[PATCH] more conservative heuristic for ggc-min-heapsize

Mon Oct 9 22:05:00 GMT 2006

On Fri, 2006-10-06 at 13:59 -0700, Mike Stump wrote:
> On Oct 6, 2006, at 1:26 PM, Nathan Froyd wrote:
> > The larger static value (20Mb vs. 16Mb) is intended to accommodate  
> > larger programs
> 
> I'd phrase is this way, there is memory in use behind our back that  
> we don't account for and don't control, so give them just a little  
> more room to play in.  This part I think is reasonable.

OK.  Thanks for bringing out what I should have been saying.

> > limit/4 value is adding an extra measure of conservative-ness.
> 
> I don't think a quarter of memory should be reserved for slop during  
> compilations, maybe 1/10 - 1/40.  I'd rather measure the actual slop  
> in use and what it is used for and go from there.  I suspect it is  
> the optimizer, maybe the optimizer folks can chime in and tell us how  
> much memory they want to malloc.

I don't think it matters too much if you want to peg slop between 1/10
and 1/40.  If you do reserve 1/10 (1/40) of memory for slop, then, with
my patch, you will need an rlimit of ~ >200MB (>800MB) to start having
the "dynamic" limit/10 (limit/40) be greater than the "static" 20MB.
But if your rlimit is (say) 250MB, ggc-min-heapsize will wind up being
>140MB ((250MB - 25MB)/(1.10 + 0.48) -- the 0.48 is about what
ggc_min_expand would calculate; the formula is from
ggc_min_heapsize_heuristic).  At this point, the forcing of
ggc-min-heapsize to be between 4MB and 128MB starts coming into play and
ggc-min-heapsize is kept far away from rlimit almost automatically.

In other words, when rlimit/10 becomes greater than 20MB, it doesn't
make much difference because of the constraint on ggc-min-heapsize.
Therefore you want a larger amount of rlimit devoted to slop to actually
make a difference in the "dynamic" case.  So the options seem to be:

1) Go with 1/4 rlimit for slop;
2) Go with 1/10 rlimit < slop < 1/4 rlimit;
3) Go with a static 20MB figure for slop.

Favoring the conservative approach, I prefer 1 or 2 but would be OK with
2 or 3.

(Part of the problem, as noted by Paul Brook, is that rlimit doesn't
have anything to do with how much memory a compilation run is going to
take.  So I guess '4) Come up with a better heuristic' would be an
acceptable option...)

-Nathan

P.S. FWIW, some statistics on memory usage.
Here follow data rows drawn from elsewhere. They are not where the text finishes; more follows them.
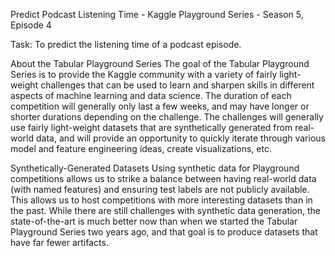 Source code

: Predict Podcast Listening Time - Kaggle Playground Series - Season 5, Episode 4

Task: To predict the listening time of a podcast episode.

About the Tabular Playground Series
The goal of the Tabular Playground Series is to provide the Kaggle community with a variety of fairly light-weight challenges that can be used to learn and sharpen skills in different aspects of machine learning and data science. The duration of each competition will generally only last a few weeks, and may have longer or shorter durations depending on the challenge. The challenges will generally use fairly light-weight datasets that are synthetically generated from real-world data, and will provide an opportunity to quickly iterate through various model and feature engineering ideas, create visualizations, etc.

Synthetically-Generated Datasets
Using synthetic data for Playground competitions allows us to strike a balance between having real-world data (with named features) and ensuring test labels are not publicly available. This allows us to host competitions with more interesting datasets than in the past. While there are still challenges with synthetic data generation, the state-of-the-art is much better now than when we started the Tabular Playground Series two years ago, and that goal is to produce datasets that have far fewer artifacts.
On the testcase from the previous mail, the top 10 consumers of heap
(non-GC'd) memory in 4.1.1 are:

expand                 : 8717 kB
tree PHI insertion     : 6980 kB
CSE                    : 5705 kB
CSE2                   : 5602 kB
tree SSA to normal     : 4464 kB
tree iv optimization   : 4366 kB
tree SSA incremental   : 4188 kB
loop analysis          : 3241 kB
life analysis          : 3219 kB
tree store copyprop    : 3035 kB (tie)
tree copy propagation  : 3035 kB (tie)

The equivalent chart for mainline is:

loop analysis          : 15840 kB
expand                 :  9093 kB
CSE                    :  5857 kB
CSE2                   :  5711 kB
tree PRE               :  4733 kB
tree PHI insertion     :  3610 kB
life analysis          :  3090 kB
tree PTA               :  2657 kB
tree SSA incremental   :  1937 kB
tree FRE               :  1245 kB

The compilation options for the (preprocessed) file were '-O2
-finline-functions' and the runs were on an x86 machine.
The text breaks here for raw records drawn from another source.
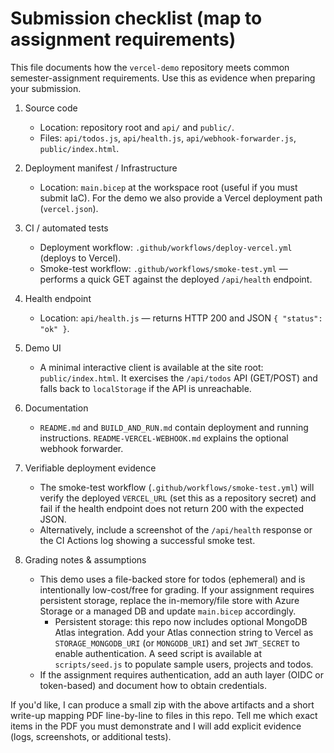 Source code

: # Submission checklist (map to assignment requirements)

This file documents how the `vercel-demo` repository meets common semester-assignment requirements. Use this as evidence when preparing your submission.

1. Source code
   - Location: repository root and `api/` and `public/`.
   - Files: `api/todos.js`, `api/health.js`, `api/webhook-forwarder.js`, `public/index.html`.

2. Deployment manifest / Infrastructure
   - Location: `main.bicep` at the workspace root (useful if you must submit IaC). For the demo we also provide a Vercel deployment path (`vercel.json`).

3. CI / automated tests
   - Deployment workflow: `.github/workflows/deploy-vercel.yml` (deploys to Vercel).
   - Smoke-test workflow: `.github/workflows/smoke-test.yml` — performs a quick GET against the deployed `/api/health` endpoint.

4. Health endpoint
   - Location: `api/health.js` — returns HTTP 200 and JSON `{ "status": "ok" }`.

5. Demo UI
   - A minimal interactive client is available at the site root: `public/index.html`. It exercises the `/api/todos` API (GET/POST) and falls back to `localStorage` if the API is unreachable.

6. Documentation
   - `README.md` and `BUILD_AND_RUN.md` contain deployment and running instructions. `README-VERCEL-WEBHOOK.md` explains the optional webhook forwarder.

7. Verifiable deployment evidence
   - The smoke-test workflow (`.github/workflows/smoke-test.yml`) will verify the deployed `VERCEL_URL` (set this as a repository secret) and fail if the health endpoint does not return 200 with the expected JSON.
   - Alternatively, include a screenshot of the `/api/health` response or the CI Actions log showing a successful smoke test.

8. Grading notes & assumptions
   - This demo uses a file-backed store for todos (ephemeral) and is intentionally low-cost/free for grading. If your assignment requires persistent storage, replace the in-memory/file store with Azure Storage or a managed DB and update `main.bicep` accordingly.
      - Persistent storage: this repo now includes optional MongoDB Atlas integration. Add your Atlas connection string to Vercel as `STORAGE_MONGODB_URI` (or `MONGODB_URI`) and set `JWT_SECRET` to enable authentication. A seed script is available at `scripts/seed.js` to populate sample users, projects and todos.
   - If the assignment requires authentication, add an auth layer (OIDC or token-based) and document how to obtain credentials.

If you'd like, I can produce a small zip with the above artifacts and a short write-up mapping PDF line-by-line to files in this repo. Tell me which exact items in the PDF you must demonstrate and I will add explicit evidence (logs, screenshots, or additional tests).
The method for gathering these numbers was to modify
x{malloc,calloc,realloc} to record the number of bytes allocated and to
make this value available from libiberty.  Then, when pushing and
popping timevars, the number of bytes allocated was recorded at each
event; the difference of the number of bytes allocated at each event
gives you an (rough) idea of how much memory a pass allocated.  The
numbers above are actually the *maximum* amount of memory a pass takes,
rather than cumulative over an entire compilation run.  Maximum memory
seemed to make more sense for this comparison, since we're concerned
with the amount of memory out of ggc's purview.

(I realize there are problems with nested timevars, realloc'd memory
getting counted twice, etc.  I do not claim exactness, but I would argue
that the above figures are "close enough.")